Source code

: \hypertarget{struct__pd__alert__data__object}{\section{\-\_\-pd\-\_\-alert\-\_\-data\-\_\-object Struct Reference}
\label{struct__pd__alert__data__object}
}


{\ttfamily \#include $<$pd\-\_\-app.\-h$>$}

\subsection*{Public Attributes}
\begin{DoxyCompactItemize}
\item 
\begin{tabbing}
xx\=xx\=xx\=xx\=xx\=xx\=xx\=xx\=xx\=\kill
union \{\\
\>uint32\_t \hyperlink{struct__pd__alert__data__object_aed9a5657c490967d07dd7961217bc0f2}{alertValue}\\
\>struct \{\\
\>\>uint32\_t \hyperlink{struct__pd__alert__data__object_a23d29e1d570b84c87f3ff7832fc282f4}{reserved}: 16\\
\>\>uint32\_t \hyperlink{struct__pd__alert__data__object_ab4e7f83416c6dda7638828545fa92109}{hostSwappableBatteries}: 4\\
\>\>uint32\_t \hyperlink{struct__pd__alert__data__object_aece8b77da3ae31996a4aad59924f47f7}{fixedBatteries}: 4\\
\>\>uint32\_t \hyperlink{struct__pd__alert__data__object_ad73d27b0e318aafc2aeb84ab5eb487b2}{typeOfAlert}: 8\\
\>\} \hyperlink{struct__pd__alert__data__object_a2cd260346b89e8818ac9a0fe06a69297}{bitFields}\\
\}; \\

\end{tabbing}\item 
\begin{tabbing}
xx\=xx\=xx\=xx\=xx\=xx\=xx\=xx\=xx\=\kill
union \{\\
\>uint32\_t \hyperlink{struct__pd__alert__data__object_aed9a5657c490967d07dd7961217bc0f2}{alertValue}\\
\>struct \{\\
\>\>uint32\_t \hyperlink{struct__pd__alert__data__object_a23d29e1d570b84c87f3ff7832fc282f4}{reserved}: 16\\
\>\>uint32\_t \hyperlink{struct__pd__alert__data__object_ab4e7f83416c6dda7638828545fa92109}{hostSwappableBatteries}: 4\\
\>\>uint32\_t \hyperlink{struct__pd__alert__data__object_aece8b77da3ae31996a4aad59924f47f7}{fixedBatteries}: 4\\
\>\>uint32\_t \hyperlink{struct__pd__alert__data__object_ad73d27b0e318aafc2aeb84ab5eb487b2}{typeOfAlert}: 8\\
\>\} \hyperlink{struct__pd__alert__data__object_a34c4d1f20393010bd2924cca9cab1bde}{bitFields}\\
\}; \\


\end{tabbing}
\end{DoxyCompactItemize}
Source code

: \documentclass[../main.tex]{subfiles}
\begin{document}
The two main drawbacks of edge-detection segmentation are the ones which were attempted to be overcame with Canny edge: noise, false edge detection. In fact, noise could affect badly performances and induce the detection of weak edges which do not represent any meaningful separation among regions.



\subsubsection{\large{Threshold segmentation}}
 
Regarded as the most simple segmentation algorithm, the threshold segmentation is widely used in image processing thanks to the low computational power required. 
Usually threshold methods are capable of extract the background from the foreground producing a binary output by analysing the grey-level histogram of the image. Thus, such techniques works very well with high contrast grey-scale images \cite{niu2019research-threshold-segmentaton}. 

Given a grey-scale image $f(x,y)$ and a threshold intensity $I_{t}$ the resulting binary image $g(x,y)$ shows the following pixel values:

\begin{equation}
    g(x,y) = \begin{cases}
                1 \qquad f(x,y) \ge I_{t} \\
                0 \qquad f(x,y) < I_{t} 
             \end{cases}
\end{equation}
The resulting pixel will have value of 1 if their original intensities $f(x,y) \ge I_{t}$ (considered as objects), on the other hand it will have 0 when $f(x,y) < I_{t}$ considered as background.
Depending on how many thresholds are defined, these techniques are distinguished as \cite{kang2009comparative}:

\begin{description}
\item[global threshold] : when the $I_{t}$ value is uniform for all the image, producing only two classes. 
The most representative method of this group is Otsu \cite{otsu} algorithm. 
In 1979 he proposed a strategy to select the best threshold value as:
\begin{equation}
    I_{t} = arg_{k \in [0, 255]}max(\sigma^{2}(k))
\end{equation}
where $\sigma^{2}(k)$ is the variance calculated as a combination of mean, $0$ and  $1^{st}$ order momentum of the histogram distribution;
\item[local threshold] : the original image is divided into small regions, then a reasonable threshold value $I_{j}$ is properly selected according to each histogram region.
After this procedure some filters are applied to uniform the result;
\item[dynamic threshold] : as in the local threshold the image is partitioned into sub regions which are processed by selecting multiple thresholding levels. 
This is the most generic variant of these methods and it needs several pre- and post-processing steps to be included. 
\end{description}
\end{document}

------------

__Task objective__: In the listing, find all lines with the string "most" and copy them.

__Response area__:
Regarded as the most simple segmentation algorithm, the threshold segmentation is widely used in image processing thanks to the low computational power required. 
The most representative method of this group is Otsu \cite{otsu} algorithm. 
This is the most generic variant of these methods and it needs several pre- and post-processing steps to be included. 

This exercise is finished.